Task description:
All lines in the data that hold the word "Complete" need copying.

====== Records ======

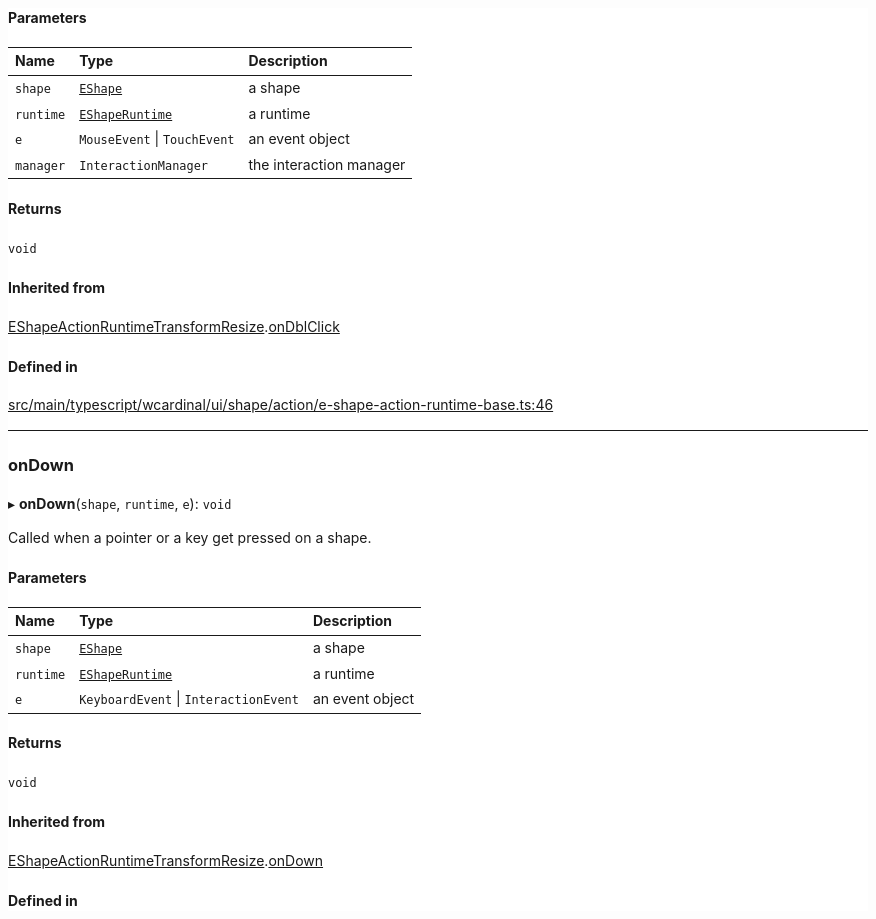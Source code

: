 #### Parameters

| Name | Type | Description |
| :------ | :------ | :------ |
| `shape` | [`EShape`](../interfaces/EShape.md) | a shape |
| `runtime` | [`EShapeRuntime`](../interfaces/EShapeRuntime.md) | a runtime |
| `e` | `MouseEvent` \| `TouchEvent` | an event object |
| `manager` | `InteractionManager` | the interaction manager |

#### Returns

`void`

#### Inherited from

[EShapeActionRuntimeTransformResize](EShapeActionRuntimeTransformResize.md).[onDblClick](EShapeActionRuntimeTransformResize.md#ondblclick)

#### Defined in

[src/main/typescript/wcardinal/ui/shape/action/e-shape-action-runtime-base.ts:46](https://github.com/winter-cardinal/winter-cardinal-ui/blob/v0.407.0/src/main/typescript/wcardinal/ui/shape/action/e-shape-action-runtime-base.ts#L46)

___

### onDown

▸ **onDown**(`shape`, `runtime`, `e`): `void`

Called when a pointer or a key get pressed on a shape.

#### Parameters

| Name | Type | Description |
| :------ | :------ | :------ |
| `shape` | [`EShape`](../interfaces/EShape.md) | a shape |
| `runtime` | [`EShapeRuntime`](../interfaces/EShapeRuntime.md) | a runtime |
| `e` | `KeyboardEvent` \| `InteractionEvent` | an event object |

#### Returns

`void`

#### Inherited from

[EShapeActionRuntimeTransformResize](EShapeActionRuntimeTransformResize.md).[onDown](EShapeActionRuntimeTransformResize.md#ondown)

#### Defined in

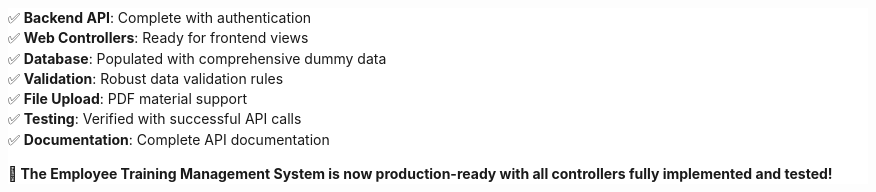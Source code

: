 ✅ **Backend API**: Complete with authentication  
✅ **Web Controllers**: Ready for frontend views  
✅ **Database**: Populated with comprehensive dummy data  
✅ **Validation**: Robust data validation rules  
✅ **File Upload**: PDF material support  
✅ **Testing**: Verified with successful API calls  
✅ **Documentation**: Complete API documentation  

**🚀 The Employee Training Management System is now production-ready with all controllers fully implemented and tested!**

======

Result below:
: ✅ **Backend API**: Complete with authentication  
✅ **Documentation**: Complete API documentation  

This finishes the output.